Supplied data ::
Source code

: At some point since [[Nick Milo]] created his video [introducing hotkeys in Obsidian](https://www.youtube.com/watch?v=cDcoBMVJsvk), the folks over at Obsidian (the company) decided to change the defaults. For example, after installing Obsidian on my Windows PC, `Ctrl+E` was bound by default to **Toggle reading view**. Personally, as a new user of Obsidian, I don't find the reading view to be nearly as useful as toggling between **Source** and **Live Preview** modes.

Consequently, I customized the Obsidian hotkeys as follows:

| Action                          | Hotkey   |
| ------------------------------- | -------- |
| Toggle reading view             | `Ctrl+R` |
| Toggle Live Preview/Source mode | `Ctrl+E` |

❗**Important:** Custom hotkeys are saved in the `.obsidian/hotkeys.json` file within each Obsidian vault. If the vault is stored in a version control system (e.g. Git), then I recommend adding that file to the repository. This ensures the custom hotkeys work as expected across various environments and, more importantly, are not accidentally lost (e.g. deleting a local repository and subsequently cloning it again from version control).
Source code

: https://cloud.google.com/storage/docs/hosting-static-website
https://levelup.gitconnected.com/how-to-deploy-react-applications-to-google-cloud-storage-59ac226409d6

---

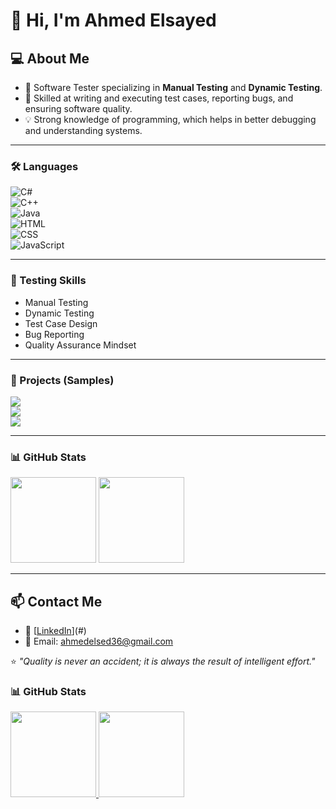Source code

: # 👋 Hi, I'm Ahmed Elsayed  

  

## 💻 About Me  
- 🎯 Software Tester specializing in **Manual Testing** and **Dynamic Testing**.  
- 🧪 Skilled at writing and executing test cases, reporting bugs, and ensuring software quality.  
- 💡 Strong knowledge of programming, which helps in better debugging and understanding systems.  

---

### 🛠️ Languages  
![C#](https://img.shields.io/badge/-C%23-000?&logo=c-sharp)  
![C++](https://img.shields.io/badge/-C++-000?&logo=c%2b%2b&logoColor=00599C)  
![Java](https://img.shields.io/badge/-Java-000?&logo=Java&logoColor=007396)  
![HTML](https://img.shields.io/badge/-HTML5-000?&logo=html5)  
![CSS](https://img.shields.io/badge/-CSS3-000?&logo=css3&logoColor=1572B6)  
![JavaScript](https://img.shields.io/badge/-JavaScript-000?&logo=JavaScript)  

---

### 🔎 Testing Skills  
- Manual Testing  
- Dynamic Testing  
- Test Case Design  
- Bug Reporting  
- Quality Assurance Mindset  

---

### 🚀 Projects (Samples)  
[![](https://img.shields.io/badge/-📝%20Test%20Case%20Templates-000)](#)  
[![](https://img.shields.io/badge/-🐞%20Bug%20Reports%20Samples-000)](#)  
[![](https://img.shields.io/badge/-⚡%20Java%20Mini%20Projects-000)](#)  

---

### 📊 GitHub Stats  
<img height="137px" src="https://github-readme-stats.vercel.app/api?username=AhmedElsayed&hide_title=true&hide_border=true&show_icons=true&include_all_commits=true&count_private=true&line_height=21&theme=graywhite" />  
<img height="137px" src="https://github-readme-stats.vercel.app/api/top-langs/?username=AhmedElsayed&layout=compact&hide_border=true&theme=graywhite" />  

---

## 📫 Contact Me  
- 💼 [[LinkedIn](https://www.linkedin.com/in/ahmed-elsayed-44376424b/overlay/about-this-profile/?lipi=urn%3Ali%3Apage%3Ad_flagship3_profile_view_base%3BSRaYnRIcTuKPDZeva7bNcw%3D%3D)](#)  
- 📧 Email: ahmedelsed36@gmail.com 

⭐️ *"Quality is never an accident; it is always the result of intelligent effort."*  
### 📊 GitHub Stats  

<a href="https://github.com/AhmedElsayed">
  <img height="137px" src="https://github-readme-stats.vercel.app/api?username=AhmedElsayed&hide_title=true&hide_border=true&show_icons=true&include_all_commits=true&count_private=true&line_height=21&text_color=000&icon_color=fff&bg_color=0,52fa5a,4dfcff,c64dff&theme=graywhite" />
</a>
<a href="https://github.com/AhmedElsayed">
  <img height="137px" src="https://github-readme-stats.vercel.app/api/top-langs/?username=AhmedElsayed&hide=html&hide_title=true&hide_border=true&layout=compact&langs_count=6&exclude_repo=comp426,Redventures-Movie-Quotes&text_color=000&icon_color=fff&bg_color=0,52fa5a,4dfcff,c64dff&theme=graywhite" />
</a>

Task to complete :: Which lines above contain the word "Live"? Copy all of them.

Reply to the exercise ::
: At some point since [[Nick Milo]] created his video [introducing hotkeys in Obsidian](https://www.youtube.com/watch?v=cDcoBMVJsvk), the folks over at Obsidian (the company) decided to change the defaults. For example, after installing Obsidian on my Windows PC, `Ctrl+E` was bound by default to **Toggle reading view**. Personally, as a new user of Obsidian, I don't find the reading view to be nearly as useful as toggling between **Source** and **Live Preview** modes.
| Toggle Live Preview/Source mode | `Ctrl+E` |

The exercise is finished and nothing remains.